Sum of zeroes = √15 + (-√15) = 0 = -(0/1) = – (Coefficient of t)/(Coefficient of t²)
Product of zeroes = √15 × (-√15) = -15 = -15/1 = (Constant term)/(Coefficient of t²)

(vi) 3x² – x – 4

Solution: 3x² – x – 4
= 3x² – 4x + 3x – 4
= x(3x – 4) + 1(3x – 4)
= (3x – 4)(x + 1)

Therefore, zeroes of polynomial equation 3x² – x – 4 are (4/3, -1)

Sum of zeroes = (4/3) + (-1) = (1/3)= -(-1/3) = – (Coefficient of x)/(Coefficient of x²)
Product of zeroes = (4/3) × (-1) = (-4/3) = (Constant term)/(Coefficient of x²)
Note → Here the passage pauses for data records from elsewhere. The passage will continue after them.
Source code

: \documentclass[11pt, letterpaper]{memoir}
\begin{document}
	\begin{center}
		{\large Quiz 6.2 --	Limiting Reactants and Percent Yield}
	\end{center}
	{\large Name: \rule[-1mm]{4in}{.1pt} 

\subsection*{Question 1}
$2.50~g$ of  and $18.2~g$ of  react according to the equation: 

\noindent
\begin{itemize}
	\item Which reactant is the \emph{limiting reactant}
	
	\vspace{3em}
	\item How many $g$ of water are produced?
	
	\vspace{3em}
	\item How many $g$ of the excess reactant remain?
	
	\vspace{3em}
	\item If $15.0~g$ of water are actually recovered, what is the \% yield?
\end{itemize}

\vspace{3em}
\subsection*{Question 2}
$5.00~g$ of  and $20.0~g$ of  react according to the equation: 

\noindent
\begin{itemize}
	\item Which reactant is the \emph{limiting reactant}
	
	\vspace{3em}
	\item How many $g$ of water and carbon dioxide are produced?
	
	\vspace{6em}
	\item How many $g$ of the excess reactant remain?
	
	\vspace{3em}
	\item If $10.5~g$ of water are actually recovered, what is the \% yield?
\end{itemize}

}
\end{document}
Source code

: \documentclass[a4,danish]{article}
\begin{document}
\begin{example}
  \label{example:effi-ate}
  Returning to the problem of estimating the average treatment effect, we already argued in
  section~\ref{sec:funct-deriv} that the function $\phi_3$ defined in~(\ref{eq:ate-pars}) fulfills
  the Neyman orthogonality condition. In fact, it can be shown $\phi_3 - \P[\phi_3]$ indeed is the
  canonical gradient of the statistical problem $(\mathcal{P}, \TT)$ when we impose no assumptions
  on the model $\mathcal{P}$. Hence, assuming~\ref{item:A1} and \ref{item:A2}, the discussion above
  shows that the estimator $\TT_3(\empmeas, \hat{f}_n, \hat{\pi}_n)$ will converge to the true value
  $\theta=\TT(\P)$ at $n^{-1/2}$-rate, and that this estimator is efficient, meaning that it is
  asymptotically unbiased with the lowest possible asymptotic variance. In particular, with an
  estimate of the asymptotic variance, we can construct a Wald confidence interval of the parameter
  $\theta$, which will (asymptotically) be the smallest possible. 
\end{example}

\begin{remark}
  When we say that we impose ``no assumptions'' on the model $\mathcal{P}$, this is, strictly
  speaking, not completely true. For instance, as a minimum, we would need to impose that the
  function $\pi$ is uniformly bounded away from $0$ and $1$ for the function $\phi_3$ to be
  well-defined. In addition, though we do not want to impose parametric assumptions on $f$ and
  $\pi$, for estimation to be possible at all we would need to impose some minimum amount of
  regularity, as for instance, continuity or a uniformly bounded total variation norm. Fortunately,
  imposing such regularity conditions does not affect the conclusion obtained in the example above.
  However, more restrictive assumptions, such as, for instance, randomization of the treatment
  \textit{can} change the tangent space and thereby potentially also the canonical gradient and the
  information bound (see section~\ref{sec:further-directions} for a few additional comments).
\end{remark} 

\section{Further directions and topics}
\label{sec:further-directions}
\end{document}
2. Find a quadratic polynomial each with the given numbers as the sum and product of its zeroes respectively.

(i) 1/4, -1

Solution: From the formulas of sum and product of zeroes, we know,
Sum of zeroes = α + β
Product of zeroes = αβ
Sum of zeroes = α + β = 1/4Product of zeroes = αβ = -1

If α and β are zeroes of any quadratic polynomial, then the quadratic polynomial equation can be written directly as:-

x² – (α + β)x + αβ = 0
x² – (1/4)x + (-1) = 0
4x² – x – 4 = 0

Thus, 4x² – x – 4 is the quadratic polynomial.

(ii) √2, 1/3

Solution: Sum of zeroes = α + β = √2
Product of zeroes = α β = 1/3

If α and β are zeroes of any quadratic polynomial, then the quadratic polynomial equation can be written directly as:-

x² – (α + β)x +αβ = 0
x² – (√2)x + (1/3) = 0
3x² – 3√2x + 1 = 0

Thus, 3x² – 3√2x + 1 is the quadratic polynomial

(iii) 0, √5

Solution: Given,
Sum of zeroes = α + β = 0
Product of zeroes = αβ = √5

If α and β are zeroes of any quadratic polynomial, then the quadratic polynomial equation can be written directly as:-

x² – (α + β)x + αβ = 0
x² – (0)x + √5= 0

Thus, x² + √5 is the quadratic polynomial.

(iv) 1, 1

Solution: Given,
Sum of zeroes = α + β = 1
Product of zeroes = αβ = 1

If α and β are zeroes of any quadratic polynomial, then the quadratic polynomial equation can be written directly as:-

x² – (α + β)x + αβ = 0
x² – x + 1 = 0

Thus, x² – x + 1 is the quadratic polynomial.

(v) -1/4, 1/4

Solution: Given,
Sum of zeroes = α + β = -1/4
Product of zeroes = αβ = 1/4

If α and β are zeroes of any quadratic polynomial, then the quadratic polynomial equation can be written directly as:-

x² – (α + β)x + αβ = 0
x² – (-1/4)x + (1/4) = 0
4x² + x + 1 = 0

Thus, 4x²+ x + 1 is the quadratic polynomial.

(vi) 4, 1

Solution: Given,
Sum of zeroes = α + β = 4
Product of zeroes = αβ = 1

If α and β are zeroes of any quadratic polynomial, then the quadratic polynomial equation can be written directly as:-

x² – (α + β)x + αβ = 0
x² – 4x + 1 = 0

Thus, x² – 4x + 1 is the quadratic polynomial.